» TASK TO CARRY OUT
A word-for-word restatement of every entry is what is needed here.
---------- INPUT RECORDS
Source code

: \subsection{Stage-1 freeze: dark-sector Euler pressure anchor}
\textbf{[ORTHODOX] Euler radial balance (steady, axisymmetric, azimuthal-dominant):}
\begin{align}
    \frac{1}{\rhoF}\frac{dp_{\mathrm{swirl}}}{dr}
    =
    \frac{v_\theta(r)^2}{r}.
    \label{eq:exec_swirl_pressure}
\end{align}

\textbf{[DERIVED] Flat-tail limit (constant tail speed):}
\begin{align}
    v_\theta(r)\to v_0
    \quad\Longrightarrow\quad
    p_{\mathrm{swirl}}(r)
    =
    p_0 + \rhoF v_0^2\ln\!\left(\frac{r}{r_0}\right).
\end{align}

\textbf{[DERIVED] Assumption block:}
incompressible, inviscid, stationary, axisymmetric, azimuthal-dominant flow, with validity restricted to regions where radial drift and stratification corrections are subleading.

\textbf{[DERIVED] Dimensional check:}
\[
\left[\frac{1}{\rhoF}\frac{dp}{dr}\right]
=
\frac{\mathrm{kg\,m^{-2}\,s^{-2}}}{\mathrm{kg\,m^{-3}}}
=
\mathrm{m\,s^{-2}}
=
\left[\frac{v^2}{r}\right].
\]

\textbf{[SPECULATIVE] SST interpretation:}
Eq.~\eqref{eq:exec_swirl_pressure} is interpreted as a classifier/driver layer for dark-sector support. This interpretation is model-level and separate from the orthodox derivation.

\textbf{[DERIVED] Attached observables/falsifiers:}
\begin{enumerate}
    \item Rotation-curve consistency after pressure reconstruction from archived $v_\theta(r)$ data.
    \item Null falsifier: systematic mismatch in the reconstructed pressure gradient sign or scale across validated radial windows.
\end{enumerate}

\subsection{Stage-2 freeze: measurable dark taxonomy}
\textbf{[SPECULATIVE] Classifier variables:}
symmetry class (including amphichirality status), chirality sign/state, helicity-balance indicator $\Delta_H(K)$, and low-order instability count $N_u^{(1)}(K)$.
--------------------
» TASK RESULT
Source code

: \subsection{Stage-1 freeze: dark-sector Euler pressure anchor}
\textbf{[ORTHODOX] Euler radial balance (steady, axisymmetric, azimuthal-dominant):}
\begin{align}
    \frac{1}{\rhoF}\frac{dp_{\mathrm{swirl}}}{dr}
    =
    \frac{v_\theta(r)^2}{r}.
    \label{eq:exec_swirl_pressure}
\end{align}

\textbf{[DERIVED] Flat-tail limit (constant tail speed):}
\begin{align}
    v_\theta(r)\to v_0
    \quad\Longrightarrow\quad
    p_{\mathrm{swirl}}(r)
    =
    p_0 + \rhoF v_0^2\ln\!\left(\frac{r}{r_0}\right).
\end{align}

\textbf{[DERIVED] Assumption block:}
incompressible, inviscid, stationary, axisymmetric, azimuthal-dominant flow, with validity restricted to regions where radial drift and stratification corrections are subleading.

\textbf{[DERIVED] Dimensional check:}
\[
\left[\frac{1}{\rhoF}\frac{dp}{dr}\right]
=
\frac{\mathrm{kg\,m^{-2}\,s^{-2}}}{\mathrm{kg\,m^{-3}}}
=
\mathrm{m\,s^{-2}}
=
\left[\frac{v^2}{r}\right].
\]

\textbf{[SPECULATIVE] SST interpretation:}
Eq.~\eqref{eq:exec_swirl_pressure} is interpreted as a classifier/driver layer for dark-sector support. This interpretation is model-level and separate from the orthodox derivation.

\textbf{[DERIVED] Attached observables/falsifiers:}
\begin{enumerate}
    \item Rotation-curve consistency after pressure reconstruction from archived $v_\theta(r)$ data.
    \item Null falsifier: systematic mismatch in the reconstructed pressure gradient sign or scale across validated radial windows.
\end{enumerate}

\subsection{Stage-2 freeze: measurable dark taxonomy}
\textbf{[SPECULATIVE] Classifier variables:}
symmetry class (including amphichirality status), chirality sign/state, helicity-balance indicator $\Delta_H(K)$, and low-order instability count $N_u^{(1)}(K)$.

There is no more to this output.